Di dalam bulan Muharram terdapat satu hari istimewa yang jatuh pada 10 Muharram, yaitu hari Asyura. Nabi Muhammad menganjurkan untuk menyantuni anak yatim. Perintah memuliakan anak yatim juga disebutkan didalam hadist yang diriwayatkan oleh Abu Dawud, Muhammad bin ash-Shabah bin Sufyan memberitahu kami, ‘Abdul ‘Aziz, yakni Ibnu abi Hazim memberitahu kami, ayahku pernah memberitahuku tentang sahl, yakni Ibnu Sa’id, bahwa Rasulullah saw pernah bersabda:

 

أنا وكافل اليتيم كهاتين في أجنة

 

Artinya, "Aku dan pengasuh anak yatim adalah seperti ini di surga (sembari menunjukkan dua jari yang ditempelkan)." (Tafsir Ibnu Katsir Juz VIII: 468) 

 

Dari dasar dalil-dalil di atas, dapat ditarik benang merah bahwa dalam ajaran Islam, anak yatim begitu diperhatikan.

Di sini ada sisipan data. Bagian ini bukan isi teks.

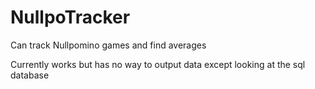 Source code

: # NullpoTracker

Can track Nullpomino games and find averages

Currently works but has no way to output data except looking at the sql database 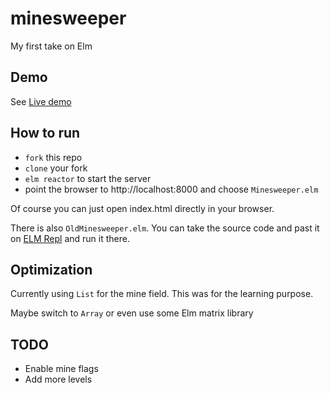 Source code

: # minesweeper
My first take on Elm


## Demo

See <a href="http://sekibomazic.github.io/minesweeper/">Live demo</a>


## How to run

* `fork` this repo
* `clone` your fork
* `elm reactor` to start the server
* point the browser to http://localhost:8000 and choose `Minesweeper.elm`

Of course you can just open index.html directly in your browser.

There is also `OldMinesweeper.elm`. You can take the source code and past it on  <a href="http://elm-lang.org/try">ELM Repl</a> and run it there.


## Optimization

Currently using `List` for the mine field. This was for the learning purpose.

Maybe switch to `Array` or even use some Elm matrix library


## TODO

* Enable mine flags
* Add more levels
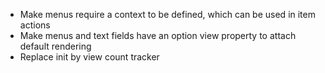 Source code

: - Make menus require a context to be defined, which can be used in item actions
- Make menus and text fields have an option view property to attach default rendering
- Replace init by view count tracker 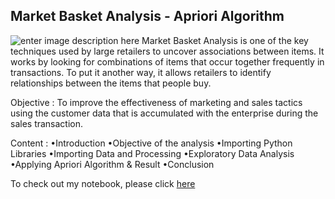 ## Market Basket Analysis - Apriori Algorithm

![enter image description here](https://miro.medium.com/max/980/1*WzlhttgnH7PBuxUcnO-ciw.jpeg)
Market Basket Analysis is one of the key techniques used by large retailers to uncover associations between items. It works by looking for combinations of items that occur together frequently in transactions. To put it another way, it allows retailers to identify relationships between the items that people buy.

Objective :
To improve the effectiveness of marketing and sales tactics using the customer data that is accumulated with the enterprise during the sales transaction.

Content :
•Introduction
•Objective of the analysis
•Importing Python Libraries
•Importing Data and Processing
•Exploratory Data Analysis
•Applying Apriori Algorithm & Result
•Conclusion

To check out my notebook, please click [here](https://github.com/SameniNarayanRao/Machine-Learning-Projects/blob/master/Market%20Basket%20Analysis%20.ipynb)
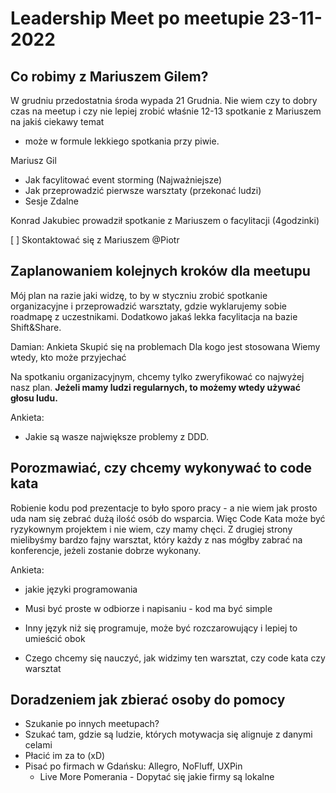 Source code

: # Leadership Meet po meetupie 23-11-2022

## Co robimy z Mariuszem Gilem?

W grudniu przedostatnia środa wypada 21 Grudnia. 
Nie wiem czy to dobry czas na meetup i czy nie lepiej zrobić właśnie 12-13 spotkanie z Mariuszem na jakiś ciekawy temat 
- może w formule lekkiego spotkania przy piwie.

Mariusz Gil
- Jak facylitować event storming (Najważniejsze)
- Jak przeprowadzić pierwsze warsztaty (przekonać ludzi)
- Sesje Zdalne

Konrad Jakubiec prowadził spotkanie z Mariuszem o facylitacji (4godzinki)

[ ] Skontaktować się z Mariuszem @Piotr


## Zaplanowaniem kolejnych kroków dla meetupu

Mój plan na razie jaki widzę, to by w styczniu zrobić spotkanie organizacyjne i przeprowadzić warsztaty,
gdzie wyklarujemy sobie roadmapę z uczestnikami. 
Dodatkowo jakaś lekka facylitacja na bazie Shift&Share.

Damian: Ankieta
Skupić się na problemach
Dla kogo jest stosowana
Wiemy wtedy, kto może przyjechać

Na spotkaniu organizacyjnym, chcemy tylko zweryfikować co najwyżej nasz plan.
**Jeżeli mamy ludzi regularnych, to możemy wtedy używać głosu ludu.**

Ankieta:
- Jakie są wasze największe problemy z DDD.


## Porozmawiać, czy chcemy wykonywać to code kata

Robienie kodu pod prezentacje to było sporo pracy - a nie wiem jak prosto uda nam się zebrać dużą ilość osób do wsparcia.
Więc Code Kata może być ryzykownym projektem i nie wiem, czy mamy chęci. 
Z drugiej strony mielibyśmy bardzo fajny warsztat, 
który każdy z nas mógłby zabrać na konferencje, jeżeli zostanie dobrze wykonany.

Ankieta:
- jakie języki programowania

- Musi być proste w odbiorze i napisaniu - kod ma być simple
- Inny język niż się programuje, może być rozczarowujący i lepiej to umieścić obok
- Czego chcemy się nauczyć, jak widzimy ten warsztat, czy code kata czy warsztat


## Doradzeniem jak zbierać osoby do pomocy

- Szukanie po innych meetupach?
- Szukać tam, gdzie są ludzie, których motywacja się alignuje z danymi celami
- Płacić im za to (xD)
- Pisać po firmach w Gdańsku: Allegro, NoFluff, UXPin
    - Live More Pomerania - Dopytać się jakie firmy są lokalne

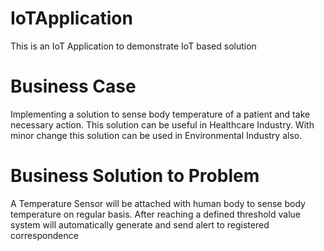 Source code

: # IoTApplication
This is an IoT Application to demonstrate IoT based solution

# Business Case
Implementing a solution to sense body temperature of a patient and take necessary action. This solution can be useful in Healthcare Industry. With minor change this solution can be used in Environmental Industry also.

# Business Solution to Problem
A Temperature Sensor will be attached with human body to sense body temperature on regular basis. After reaching a defined threshold value system will automatically generate and send alert to registered correspondence 
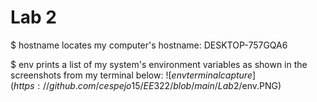 # Lab 2 #
$ hostname locates my computer's hostname: DESKTOP-757GQA6

$ env prints a list of my system's environment variables as shown in the screenshots from my terminal below:
![$env terminal capture](https://github.com/cespejo15/EE322/blob/main/Lab2/$env.PNG)
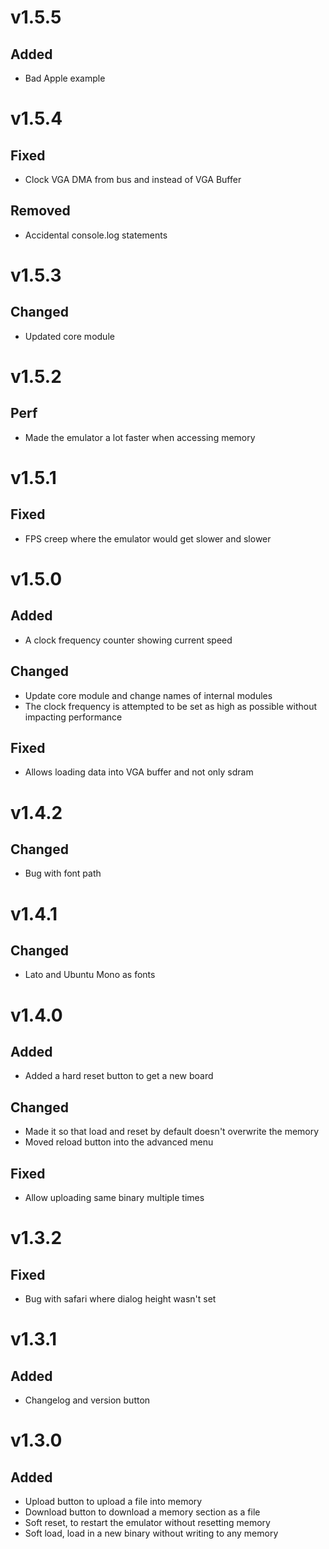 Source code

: <!--

Add new features here, everything will be added at the end to the changelog when a new release is made

# vX.X.X
## Added

## Changed

## Fixed

-->
# v1.5.5
## Added
- Bad Apple example

# v1.5.4
## Fixed
- Clock VGA DMA from bus and instead of VGA Buffer

## Removed
- Accidental console.log statements

# v1.5.3
## Changed
- Updated core module

# v1.5.2
## Perf
- Made the emulator a lot faster when accessing memory

# v1.5.1
## Fixed
- FPS creep where the emulator would get slower and slower

# v1.5.0
## Added
- A clock frequency counter showing current speed

## Changed
- Update core module and change names of internal modules
- The clock frequency is attempted to be set as high as possible without impacting performance

## Fixed
- Allows loading data into VGA buffer and not only sdram

# v1.4.2
## Changed
- Bug with font path

# v1.4.1
## Changed
- Lato and Ubuntu Mono as fonts

# v1.4.0
## Added
- Added a hard reset button to get a new board 

## Changed
- Made it so that load and reset by default doesn't overwrite the memory
- Moved reload button into the advanced menu

## Fixed
- Allow uploading same binary multiple times

# v1.3.2
## Fixed
- Bug with safari where dialog height wasn't set

# v1.3.1

## Added
- Changelog and version button

# v1.3.0

## Added
- Upload button to upload a file into memory
- Download button to download a memory section as a file
- Soft reset, to restart the emulator without resetting memory
- Soft load, load in a new binary without writing to any memory
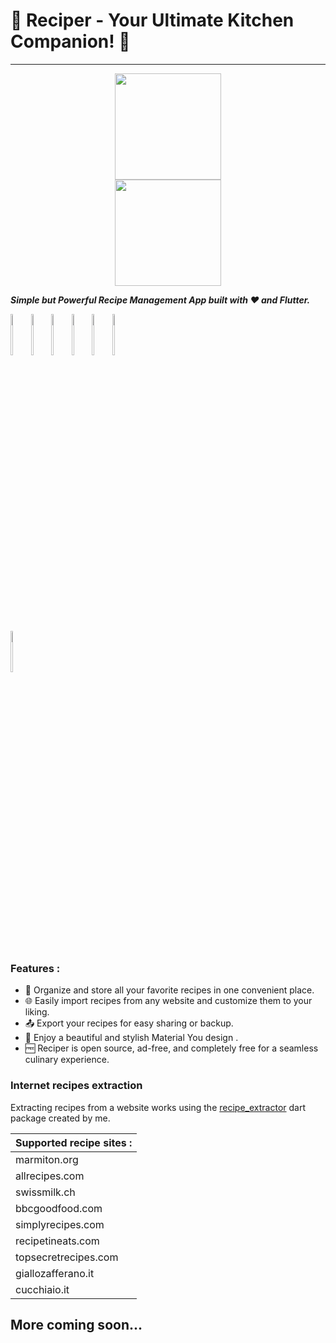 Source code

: # 🍳 Reciper - Your Ultimate Kitchen Companion! 📱

---
<a href='https://apt.izzysoft.de/fdroid/index/apk/jdm.apps.reciper/'>
  <center><img src="https://github.com/judemont/reciper/assets/96385330/9ee04ade-5eef-4a74-953a-5d075c3bb419" width="170"></center>
</a>

<a href='https://play.google.com/store/apps/details?id=jdm.apps.reciper'>
  <center><img src="https://github.com/judemont/reciper/assets/96385330/1e08569e-4450-4ba4-ac56-b06b43bb445a" width="170"></center>
</a>



**_Simple but Powerful Recipe Management App built with ❤️ and Flutter._**
<div style='display:inline-block'>
<img src="https://play-lh.googleusercontent.com/vhAeeomq-dWBPlbSJPlt6fo-7MfkkXzFFQXBobVo03rXLgORqAS4Ze9rBhJ-JTH8fdI=w526-h296" width="13%" alt="1">
<img src="https://play-lh.googleusercontent.com/MxqYlToBY4BH0F25DrXAm3IS27QbEwZqITILMORpweO5_vP6S52_iHJAmf1XtJKpU2k=w526-h296" width="13%" alt="2">
<img src="https://play-lh.googleusercontent.com/shkzWsd8MPcdLBgdGwMTMPkMB4lpTd2kmSi--mLCh73UxSaaKlAcXHgK00LggS8p9bI=w526-h296" width="13%"  alt="3">
<img src="https://play-lh.googleusercontent.com/EZspHkOmB66u5GvO6NrdD7dEv9hP2GPWM0WJVr7Xydj4ZXguBkR7xqTDwOaQzZ-v3CA=w526-h296" width="13%"  alt="4">
<img src="https://play-lh.googleusercontent.com/U01gK_gLB4NO4W0z6DuBrHNTaSD1Z_5RGuEBk9z526DPLzztlh9IuzbCSSsrN0Jz4Q=w526-h296" width="13%"  alt="5">
<img src="https://play-lh.googleusercontent.com/wC_n6TfeMlNRPPcpsbiC4oi4bHWvEc0_u64q-kxzUH6z0Hektsft5bjRu7yBuvroL9NZ=w526-h296" width="13%"  alt="5">
<img src="https://play-lh.googleusercontent.com/IvBtM1W4cJ83qiECLCM9OjaKBFauE4MaWLlvlH2s6TqVrhyypKiiY7doommiisOzfw=w526-h296" width="13%"  alt="5">
</div>


### Features :

- 📝 Organize and store all your favorite recipes in one convenient place.
- 🌐 Easily import recipes from any website and customize them to your liking.
- 📤 Export your recipes for easy sharing or backup.
- 🎨 Enjoy a beautiful and stylish Material You design .
- 🆓 Reciper is open source, ad-free, and completely free for a seamless culinary experience.

### Internet recipes extraction

Extracting recipes from a website works using the [recipe_extractor](https://github.com/judemont/recipe_extractor) dart package created by me.


| Supported recipe sites : |
| ------------------------ |
| marmiton.org             |
| allrecipes.com           |
| swissmilk.ch             |
| bbcgoodfood.com          |
| simplyrecipes.com        |
| recipetineats.com        |
| topsecretrecipes.com     |
| giallozafferano.it       |
| cucchiaio.it             |

More coming soon...
--- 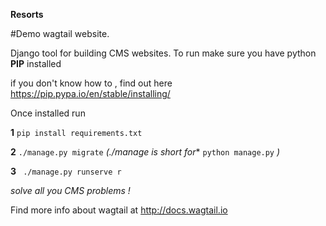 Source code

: **Resorts**

#Demo wagtail website.

Django tool for building CMS websites.
To run make sure you have python **PIP** installed

if you don't know how to , find out here https://pip.pypa.io/en/stable/installing/

Once installed run

**1** ` pip install requirements.txt `

**2** ` ./manage.py migrate ` *(./manage is short for** `python manage.py` *)*

**3** ` ./manage.py runserve r`

*solve all you CMS problems !*

Find more info about wagtail at
http://docs.wagtail.io
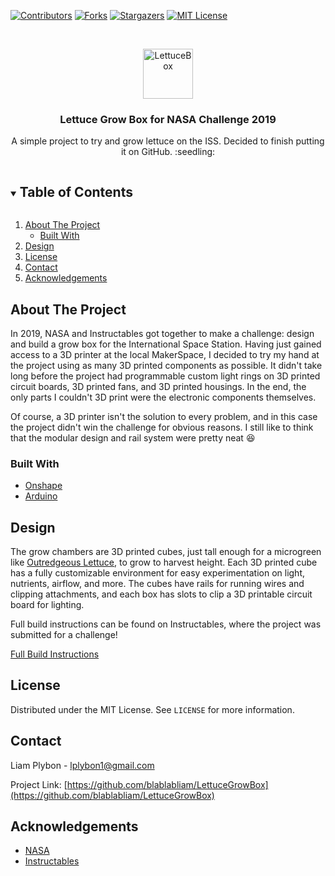 

<!-- PROJECT SHIELDS -->
<!--
*** I'm using markdown "reference style" links for readability.
*** Reference links are enclosed in brackets [ ] instead of parentheses ( ).
*** See the bottom of this document for the declaration of the reference variables
*** for contributors-url, forks-url, etc. This is an optional, concise syntax you may use.
*** https://www.markdownguide.org/basic-syntax/#reference-style-links
-->
[![Contributors][contributors-shield]][contributors-url]
[![Forks][forks-shield]][forks-url]
[![Stargazers][stars-shield]][stars-url]
[![MIT License][license-shield]][license-url]



<!-- PROJECT LOGO -->
<br />
<p align="center">
  <a href="https://github.com/blablabliam/LettuceGrowBox">
    <img src="images/lechuga.jpg" alt="LettuceBox" width="80" height="80">
  </a>

  <h3 align="center">Lettuce Grow Box for NASA Challenge 2019</h3>

  <p align="center">
    A simple project to try and grow lettuce on the ISS. Decided to finish putting it on GitHub. :seedling: 
  </p>
</p>



<!-- TABLE OF CONTENTS -->
<details open="open">
  <summary><h2 style="display: inline-block">Table of Contents</h2></summary>
  <ol>
    <li>
      <a href="#about-the-project">About The Project</a>
      <ul>
        <li><a href="#built-with">Built With</a></li>
      </ul>
    </li>
    <li><a href="#design">Design</a></li>
    <li><a href="#license">License</a></li>
    <li><a href="#contact">Contact</a></li>
    <li><a href="#acknowledgements">Acknowledgements</a></li>
  </ol>
</details>



<!-- ABOUT THE PROJECT -->
## About The Project

In 2019, NASA and Instructables got together to make a challenge: design and build a grow box for the International Space Station. Having just gained access to a 3D printer at the local MakerSpace, I decided to try my hand at the project using as many 3D printed components as possible. It didn't take long before the project had programmable custom light rings on 3D printed circuit boards, 3D printed fans, and 3D printed housings. In the end, the only parts I couldn't 3D print were the electronic components themselves.

Of course, a 3D printer isn't the solution to every problem, and in this case the project didn't win the challenge for obvious reasons. I still like to think that the modular design and rail system were pretty neat :satisfied:


### Built With

* [Onshape](www.onshape.com)
* [Arduino](www.arduino.cc)


<!-- DESIGN DESCRIPTION -->
## Design

The grow chambers are 3D printed cubes, just tall enough for a microgreen like [Outredgeous Lettuce](https://www.johnnyseeds.com/vegetables/lettuce/romaine-lettuce-cos/outredgeous-lettuce-seed-2208N.html), to grow to harvest height. Each 3D printed cube has a fully customizable environment for easy experimentation on light, nutrients, airflow, and more. The cubes have rails for running wires and clipping attachments, and each box has slots to clip a 3D printable circuit board for lighting. 

Full build instructions can be found on Instructables, where the project was submitted for a challenge! 

[Full Build Instructions](https://www.instructables.com/Lettuce-Growing-Module/)

<!-- LICENSE -->
## License

Distributed under the MIT License. See `LICENSE` for more information.



<!-- CONTACT -->
## Contact

Liam Plybon - lplybon1@gmail.com

Project Link: [https://github.com/blablabliam/LettuceGrowBox](https://github.com/blablabliam/LettuceGrowBox)



<!-- ACKNOWLEDGEMENTS -->
## Acknowledgements

* [NASA](www.nasa.gov)
* [Instructables](www.instructables.com)



<!-- MARKDOWN LINKS & IMAGES -->
<!-- https://www.markdownguide.org/basic-syntax/#reference-style-links -->
[contributors-shield]: https://img.shields.io/github/contributors/blablabliam/LettuceGrowBox.svg?style=for-the-badge
[contributors-url]: https://github.com/blablabliam/LettuceGrowBox/graphs/contributors
[forks-shield]: https://img.shields.io/github/forks/blablabliam/LettuceGrowBox.svg?style=for-the-badge
[forks-url]: https://github.com/blablabliam/LettuceGrowBox/network/members
[stars-shield]: https://img.shields.io/github/stars/blablabliam/LettuceGrowBox.svg?style=for-the-badge
[stars-url]: https://github.com/blablabliam/LettuceGrowBox/stargazers
[issues-shield]: https://img.shields.io/github/issues/blablabliam/LettuceGrowBox.svg?style=for-the-badge
[issues-url]: https://github.com/blablabliam/LettuceGrowBox/issues
[license-shield]: https://img.shields.io/github/license/blablabliam/LettuceGrowBox.svg?style=for-the-badge
[license-url]: https://github.com/blablabliam/LettuceGrowBox/blob/master/LICENSE.txt
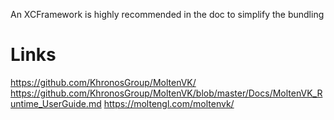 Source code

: An XCFramework is highly recommended in the doc to simplify the bundling

# Links

https://github.com/KhronosGroup/MoltenVK/
https://github.com/KhronosGroup/MoltenVK/blob/master/Docs/MoltenVK_Runtime_UserGuide.md
https://moltengl.com/moltenvk/
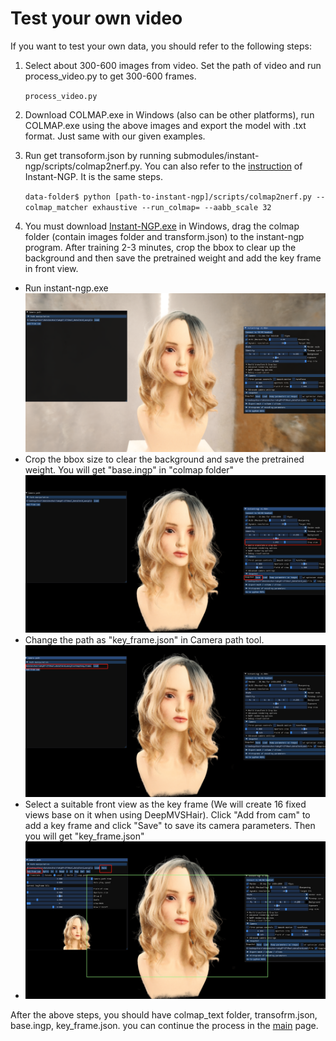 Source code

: # Test your own video #
If you want to test your own data, you should refer to the following steps:

1. Select about 300-600 images from video. Set the path of video and run process_video.py to get 300-600 frames.

	`process_video.py `
2. Download COLMAP.exe in Windows (also can be other platforms), run COLMAP.exe using the above images and export the model with .txt format. Just same with our given examples.
3. Run get transoform.json by running submodules/instant-ngp/scripts/colmap2nerf.py. You can also refer to the [instruction](https://github.com/NVlabs/instant-ngp/blob/master/docs/nerf_dataset_tips.md) of Instant-NGP. It is the same steps.
	
	`data-folder$ python [path-to-instant-ngp]/scripts/colmap2nerf.py --colmap_matcher exhaustive --run_colmap= --aabb_scale 32`
3. You must download [Instant-NGP.exe](https://github.com/NVlabs/instant-ngp) in Windows, drag the colmap folder (contain images folder and transform.json) to the instant-ngp program. After training 2-3 minutes, crop the bbox to clear up the background and then save the pretrained weight and add the key frame in front view.



- Run instant-ngp.exe
![](fig/instant-ngp.jpg)
- Crop the bbox size to clear the background and save the pretrained weight. You will get "base.ingp" in "colmap folder"
![](fig/crop_save.jpg)
- Change the path as "key_frame.json" in Camera path tool.
![](fig/key_frame.jpg)
- Select a suitable front view as the key frame (We will create 16 fixed views base on it when using DeepMVSHair). Click "Add from cam" to add a key frame and click "Save" to save its camera parameters. Then you will get "key_frame.json"
- ![](fig/add_key_frame_and_save_cam.jpg)

After the above steps, you should have colmap_text folder, transofrm.json, base.ingp, key_frame.json. you can continue the process in the [main](https://github.com/KeyuWu-CS/MonoHair) page.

Islam juga peduli pada nasib anak yatim, mulai dari tatacara bergaul bahkan dalam hal harta. Islam menganjurkan untuk memikirkan nasib mereka dan bulan Muharram menjadi salah satu bulan yang mulai untuk melakukan amalan tersebut. 

 

Berbuat baik kepada sesama sudah menjadi keharusan bagi umat muslim, apalagi kepada anak yatim yang terus disebutkan dalam Al-Qur’an. Jangan sampai sebagai umat Nabi Muhammad justru melakukan hal-hal yang buruk, baik itu menganiaya, mengganggu ataupun tidak bersahabat dengan mereka. Jaminan berbuat baik kepada anak yatim adalah surga.

 

Ustadzah Lailiyatun Nafisah, alumnus Pondok Pesantren Darul Falah Jekulo, Kudus.